* _Problem description_: Transcribe all of the entries below exactly. Leave out the pictures.

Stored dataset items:
════════════════
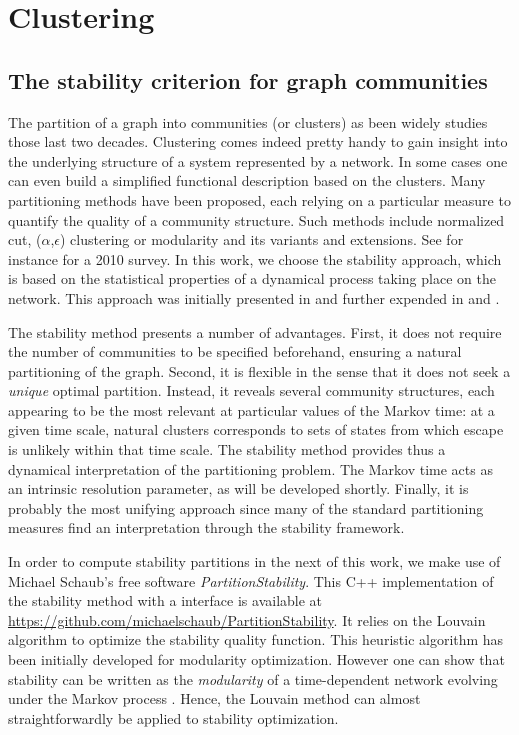 \chapter{Clustering} \label{chap:clustering}
\section{The stability criterion for graph communities} \label{sec:stability}
The partition of a graph into communities (or clusters) as been widely studies those last two decades. Clustering comes indeed pretty handy to gain insight into the underlying structure of a system represented by a network. In some cases one can even build a simplified functional description based on the clusters. Many partitioning methods have been proposed, each relying on a particular measure to quantify the quality of a community structure. Such methods include normalized cut, ($\alpha$,$\epsilon$) clustering or modularity and its variants and extensions. See for instance \cite{fortunato2010community} for a 2010 survey. In this work, we choose the stability approach, which is based on the statistical properties of a dynamical process taking place on the network. This approach was initially presented in \cite{delvenne2010stability} and further expended in \cite{lambiotte2009laplacian} and \cite{delvenne2013stability}. 

The stability method presents a number of advantages. First, it does not require the number of communities to be specified beforehand, ensuring a natural partitioning of the graph. Second, it is flexible in the sense that it does not seek a \textit{unique} optimal partition. Instead, it reveals several community structures, each appearing to be the most relevant at particular values of the Markov time: at a given time scale, natural clusters corresponds to sets of states from which escape is unlikely within that time scale. The stability method provides thus a dynamical interpretation of the partitioning problem. The Markov time acts as an intrinsic resolution parameter, as will be developed shortly. Finally, it is probably the most unifying approach since many of the standard partitioning measures find an interpretation through the stability framework.

In order to compute stability partitions in the next of this work, we make use of Michael Schaub's free software \textit{PartitionStability}. This C++ implementation of the stability method with a \matlab interface is available at \url{https://github.com/michaelschaub/PartitionStability}. It relies on the Louvain algorithm \cite{blondel2008fast} to optimize the stability quality function. This heuristic algorithm has been initially developed for modularity optimization. However one can show that stability can be written as the \textit{modularity} of a time-dependent network evolving under the Markov process \cite{lambiotte2009laplacian}. Hence, the Louvain method can almost straightforwardly be applied to stability optimization.

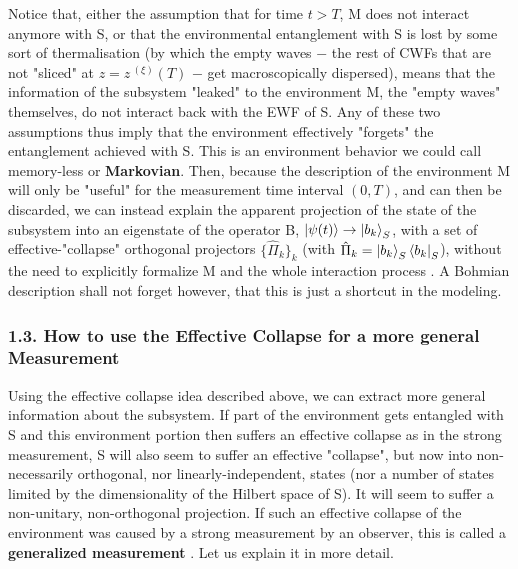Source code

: \documentclass[11pt, a4paper]{article} %
\begin{document}
Notice that, either the assumption that for time $t>T$, M does not interact anymore with S, or that the environmental entanglement with S is lost by some sort of thermalisation (by which the empty waves $-$ the rest of CWFs that are not "sliced" at $z=z^{\:(\xi)}(T)$ $-$ get macroscopically dispersed), means that the information of the subsystem "leaked" to the environment M, the "empty waves" themselves, do not interact back with the EWF of S. Any of these two assumptions thus imply that the environment effectively "forgets" the entanglement achieved with S. This is an environment behavior we could call memory-less or {\bf Markovian}. Then, because the description of the environment M will only be "useful" for the measurement time interval $(0,T)$, and can then be discarded, we can instead explain the apparent projection of the state of the subsystem into an eigenstate of the operator B, $\ket{\psi(t)}\to \ket{b_k}_S$, with a set of effective-"collapse" orthogonal projectors $\{\hat{\Pi}_k\}_k$ (with $\hat{\Pi}_k=\ket{b_k}_S\bra{b_k}_S$), without the need to explicitly formalize M and the whole interaction process \cite{Durr}. A Bohmian description shall not forget however, that this is just a shortcut in the modeling.\vspace{-0.3cm}



\subsubsection*{1.3. How to use the Effective Collapse for a more general Measurement}\vspace{-0.1cm}

Using the effective collapse idea described above, we can extract more general information about the subsystem. If part of the environment gets entangled with S and this environment portion then suffers an effective collapse as in the strong measurement, S will also seem to suffer an effective "collapse", but now into non-necessarily orthogonal, nor linearly-independent, states (nor a number of states limited by the dimensionality of the Hilbert space of S). It will seem to suffer a non-unitary, non-orthogonal projection. If such an effective collapse of the environment was caused by a strong measurement by an observer, this is called a {\bf generalized measurement} \cite{Generalized, Durr}. Let us explain it in more detail.
\end{document}
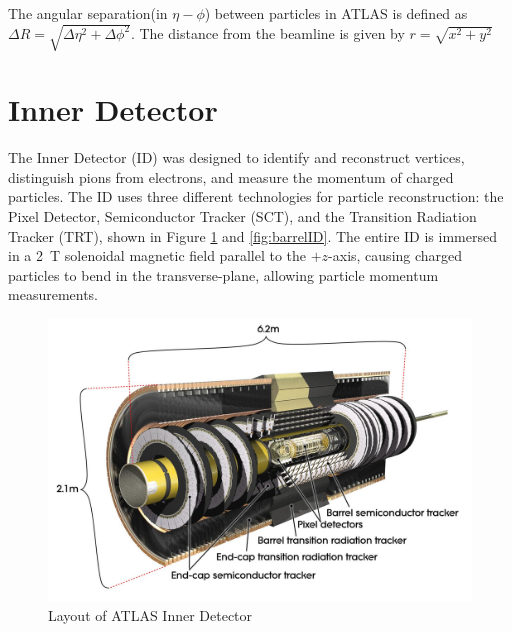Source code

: The angular separation(in $\eta-\phi$) between particles in ATLAS is defined as $\Delta R = \sqrt{\Delta \eta^{2}+\Delta \phi^{2}}$. The distance from the beamline is given by $r=\sqrt{x^{2}+y^{2}}$
 
\section{Inner Detector}
The Inner Detector (ID) was designed to identify and reconstruct vertices, distinguish pions from electrons, and measure the momentum of charged particles. The ID uses three different technologies for particle reconstruction: the Pixel Detector, Semiconductor Tracker (SCT), and the Transition Radiation Tracker (TRT), shown in Figure \ref{fig:ID} and \ref{fig:barrelID}. The entire ID is immersed in a 2~T solenoidal magnetic field parallel to the $+z$-axis, causing charged particles to bend in the transverse-plane, allowing particle momentum measurements. 

\begin{figure}[h!]
  \centering
  \includegraphics[width=\hsize]{figures/Detector/tracker_layout.jpg}
  \caption{Layout of ATLAS Inner Detector} 
  \label{fig:ID}
\end{figure}
\FloatBarrier


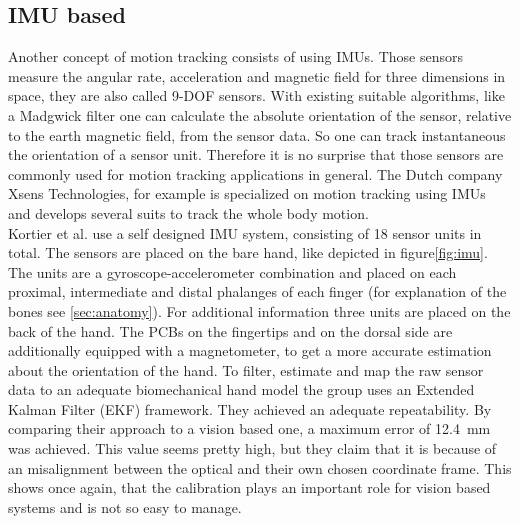 \subsection{IMU based} \label{subsec:approaches:IMU}
Another concept of motion tracking consists of using IMUs. Those sensors measure the angular rate, acceleration and magnetic field for three dimensions in space, they are also called 9-DOF sensors. With existing suitable algorithms, like a Madgwick filter \cite{madgwick2010efficient} one can calculate the absolute orientation of the sensor, relative to the earth magnetic field, from the sensor data. So one can track instantaneous the orientation of a sensor unit. Therefore it is no surprise that those sensors are commonly used for motion tracking applications in general. The Dutch company Xsens Technologies, for example is specialized on motion tracking using IMUs and develops several suits to track the whole body motion.\\
Kortier et al. use a self designed IMU system, consisting of 18 sensor units in total. The sensors are placed on the bare hand, like depicted in figure\ref{fig:imu}. The units are a gyroscope-accelerometer combination and placed on each proximal, intermediate and distal phalanges of each finger (for explanation of the bones see \ref{sec:anatomy}). For additional information three units are placed on the back of the hand. The PCBs on the fingertips and on the dorsal side are additionally equipped with a magnetometer, to get a more accurate estimation about the orientation of the hand. To filter, estimate and map the raw sensor data to an adequate biomechanical hand model the group uses an Extended Kalman Filter (EKF) framework. They achieved an adequate repeatability. By comparing their approach to a vision based one, a maximum error of \SI{12.4}{mm} was achieved. This value seems pretty high, but they claim that it is because of an misalignment between the optical and their own chosen coordinate frame. This shows once again, that the calibration plays an important role for vision based systems and is not so easy to manage.\\
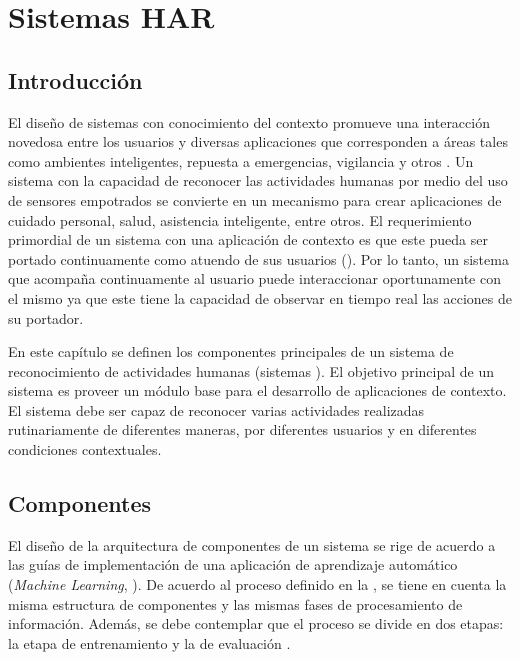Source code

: 
\chapter{Sistemas HAR }

\label{chap4:sistemas-de-reconocimiento}

\section{Introducción}

\label{sec41:introduccion}El diseño de sistemas con conocimiento
del contexto promueve una interacción novedosa entre los usuarios
y diversas aplicaciones que corresponden a áreas tales como ambientes
inteligentes, repuesta a emergencias, vigilancia y otros \cite{Choudhury2008}.
Un sistema con la capacidad de reconocer las actividades humanas por
medio del uso de sensores empotrados se convierte en un mecanismo
para crear aplicaciones de cuidado personal, salud, asistencia inteligente,
entre otros. El requerimiento primordial de un sistema con una aplicación
de contexto es que este pueda ser portado continuamente como atuendo
de sus usuarios (\emph{}). Por lo tanto, un sistema
que acompaña continuamente al usuario puede interaccionar oportunamente
con el mismo ya que este tiene la capacidad de observar en tiempo
real las acciones de su portador. 

En este capítulo se definen los componentes principales de un sistema
de reconocimiento de actividades humanas (sistemas ). El
objetivo principal de un sistema  es proveer un módulo
base para el desarrollo de aplicaciones de contexto. El sistema debe
ser capaz de reconocer varias actividades realizadas rutinariamente
de diferentes maneras, por diferentes usuarios y en diferentes condiciones
contextuales. 

\section{Componentes}

\label{sec42:componentes}El diseño de la arquitectura de componentes
de un sistema  se rige de acuerdo a las guías de implementación
de una aplicación de aprendizaje automático (\emph{Machine Learning},
). De acuerdo al proceso definido en la ,
se tiene en cuenta la misma estructura de componentes y las mismas
fases de procesamiento de información. Además, se debe contemplar
que el proceso se divide en dos etapas: la etapa de entrenamiento
y la de evaluación \cite{LaraLabrador2013}.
════════════════
* _The answer_:
 \chapter{Clustering} \label{chap:clustering}
\section{The stability criterion for graph communities} \label{sec:stability}
The partition of a graph into communities (or clusters) as been widely studies those last two decades. Clustering comes indeed pretty handy to gain insight into the underlying structure of a system represented by a network. In some cases one can even build a simplified functional description based on the clusters. Many partitioning methods have been proposed, each relying on a particular measure to quantify the quality of a community structure. Such methods include normalized cut, ($\alpha$,$\epsilon$) clustering or modularity and its variants and extensions. See for instance \cite{fortunato2010community} for a 2010 survey. In this work, we choose the stability approach, which is based on the statistical properties of a dynamical process taking place on the network. This approach was initially presented in \cite{delvenne2010stability} and further expended in \cite{lambiotte2009laplacian} and \cite{delvenne2013stability}. 

The stability method presents a number of advantages. First, it does not require the number of communities to be specified beforehand, ensuring a natural partitioning of the graph. Second, it is flexible in the sense that it does not seek a \textit{unique} optimal partition. Instead, it reveals several community structures, each appearing to be the most relevant at particular values of the Markov time: at a given time scale, natural clusters corresponds to sets of states from which escape is unlikely within that time scale. The stability method provides thus a dynamical interpretation of the partitioning problem. The Markov time acts as an intrinsic resolution parameter, as will be developed shortly. Finally, it is probably the most unifying approach since many of the standard partitioning measures find an interpretation through the stability framework.

In order to compute stability partitions in the next of this work, we make use of Michael Schaub's free software \textit{PartitionStability}. This C++ implementation of the stability method with a \matlab interface is available at \url{https://github.com/michaelschaub/PartitionStability}. It relies on the Louvain algorithm \cite{blondel2008fast} to optimize the stability quality function. This heuristic algorithm has been initially developed for modularity optimization. However one can show that stability can be written as the \textit{modularity} of a time-dependent network evolving under the Markov process \cite{lambiotte2009laplacian}. Hence, the Louvain method can almost straightforwardly be applied to stability optimization.

Source code

: \documentclass[11pt, a4paper]{article} %
\begin{document}
Notice that, either the assumption that for time $t>T$, M does not interact anymore with S, or that the environmental entanglement with S is lost by some sort of thermalisation (by which the empty waves $-$ the rest of CWFs that are not "sliced" at $z=z^{\:(\xi)}(T)$ $-$ get macroscopically dispersed), means that the information of the subsystem "leaked" to the environment M, the "empty waves" themselves, do not interact back with the EWF of S. Any of these two assumptions thus imply that the environment effectively "forgets" the entanglement achieved with S. This is an environment behavior we could call memory-less or {\bf Markovian}. Then, because the description of the environment M will only be "useful" for the measurement time interval $(0,T)$, and can then be discarded, we can instead explain the apparent projection of the state of the subsystem into an eigenstate of the operator B, $\ket{\psi(t)}\to \ket{b_k}_S$, with a set of effective-"collapse" orthogonal projectors $\{\hat{\Pi}_k\}_k$ (with $\hat{\Pi}_k=\ket{b_k}_S\bra{b_k}_S$), without the need to explicitly formalize M and the whole interaction process \cite{Durr}. A Bohmian description shall not forget however, that this is just a shortcut in the modeling.\vspace{-0.3cm}



\subsubsection*{1.3. How to use the Effective Collapse for a more general Measurement}\vspace{-0.1cm}

Using the effective collapse idea described above, we can extract more general information about the subsystem. If part of the environment gets entangled with S and this environment portion then suffers an effective collapse as in the strong measurement, S will also seem to suffer an effective "collapse", but now into non-necessarily orthogonal, nor linearly-independent, states (nor a number of states limited by the dimensionality of the Hilbert space of S). It will seem to suffer a non-unitary, non-orthogonal projection. If such an effective collapse of the environment was caused by a strong measurement by an observer, this is called a {\bf generalized measurement} \cite{Generalized, Durr}. Let us explain it in more detail.
\end{document}
Source code

: The angular separation(in $\eta-\phi$) between particles in ATLAS is defined as $\Delta R = \sqrt{\Delta \eta^{2}+\Delta \phi^{2}}$. The distance from the beamline is given by $r=\sqrt{x^{2}+y^{2}}$
 
\section{Inner Detector}
The Inner Detector (ID) was designed to identify and reconstruct vertices, distinguish pions from electrons, and measure the momentum of charged particles. The ID uses three different technologies for particle reconstruction: the Pixel Detector, Semiconductor Tracker (SCT), and the Transition Radiation Tracker (TRT), shown in Figure \ref{fig:ID} and \ref{fig:barrelID}. The entire ID is immersed in a 2~T solenoidal magnetic field parallel to the $+z$-axis, causing charged particles to bend in the transverse-plane, allowing particle momentum measurements. 

\begin{figure}[h!]
  \centering
  \includegraphics[width=\hsize]{figures/Detector/tracker_layout.jpg}
  \caption{Layout of ATLAS Inner Detector} 
  \label{fig:ID}
\end{figure}
\FloatBarrier


 \subsection{IMU based} \label{subsec:approaches:IMU}
Another concept of motion tracking consists of using IMUs. Those sensors measure the angular rate, acceleration and magnetic field for three dimensions in space, they are also called 9-DOF sensors. With existing suitable algorithms, like a Madgwick filter \cite{madgwick2010efficient} one can calculate the absolute orientation of the sensor, relative to the earth magnetic field, from the sensor data. So one can track instantaneous the orientation of a sensor unit. Therefore it is no surprise that those sensors are commonly used for motion tracking applications in general. The Dutch company Xsens Technologies, for example is specialized on motion tracking using IMUs and develops several suits to track the whole body motion.\\
Kortier et al. use a self designed IMU system, consisting of 18 sensor units in total. The sensors are placed on the bare hand, like depicted in figure\ref{fig:imu}. The units are a gyroscope-accelerometer combination and placed on each proximal, intermediate and distal phalanges of each finger (for explanation of the bones see \ref{sec:anatomy}). For additional information three units are placed on the back of the hand. The PCBs on the fingertips and on the dorsal side are additionally equipped with a magnetometer, to get a more accurate estimation about the orientation of the hand. To filter, estimate and map the raw sensor data to an adequate biomechanical hand model the group uses an Extended Kalman Filter (EKF) framework. They achieved an adequate repeatability. By comparing their approach to a vision based one, a maximum error of \SI{12.4}{mm} was achieved. This value seems pretty high, but they claim that it is because of an misalignment between the optical and their own chosen coordinate frame. This shows once again, that the calibration plays an important role for vision based systems and is not so easy to manage.\\
Source code

: 
\chapter{Sistemas HAR }

\label{chap4:sistemas-de-reconocimiento}

\section{Introducción}

\label{sec41:introduccion}El diseño de sistemas con conocimiento
del contexto promueve una interacción novedosa entre los usuarios
y diversas aplicaciones que corresponden a áreas tales como ambientes
inteligentes, repuesta a emergencias, vigilancia y otros \cite{Choudhury2008}.
Un sistema con la capacidad de reconocer las actividades humanas por
medio del uso de sensores empotrados se convierte en un mecanismo
para crear aplicaciones de cuidado personal, salud, asistencia inteligente,
entre otros. El requerimiento primordial de un sistema con una aplicación
de contexto es que este pueda ser portado continuamente como atuendo
de sus usuarios (\emph{}). Por lo tanto, un sistema
que acompaña continuamente al usuario puede interaccionar oportunamente
con el mismo ya que este tiene la capacidad de observar en tiempo
real las acciones de su portador. 

En este capítulo se definen los componentes principales de un sistema
de reconocimiento de actividades humanas (sistemas ). El
objetivo principal de un sistema  es proveer un módulo
base para el desarrollo de aplicaciones de contexto. El sistema debe
ser capaz de reconocer varias actividades realizadas rutinariamente
de diferentes maneras, por diferentes usuarios y en diferentes condiciones
contextuales. 

\section{Componentes}

\label{sec42:componentes}El diseño de la arquitectura de componentes
de un sistema  se rige de acuerdo a las guías de implementación
de una aplicación de aprendizaje automático (\emph{Machine Learning},
). De acuerdo al proceso definido en la ,
se tiene en cuenta la misma estructura de componentes y las mismas
fases de procesamiento de información. Además, se debe contemplar
que el proceso se divide en dos etapas: la etapa de entrenamiento
y la de evaluación \cite{LaraLabrador2013}.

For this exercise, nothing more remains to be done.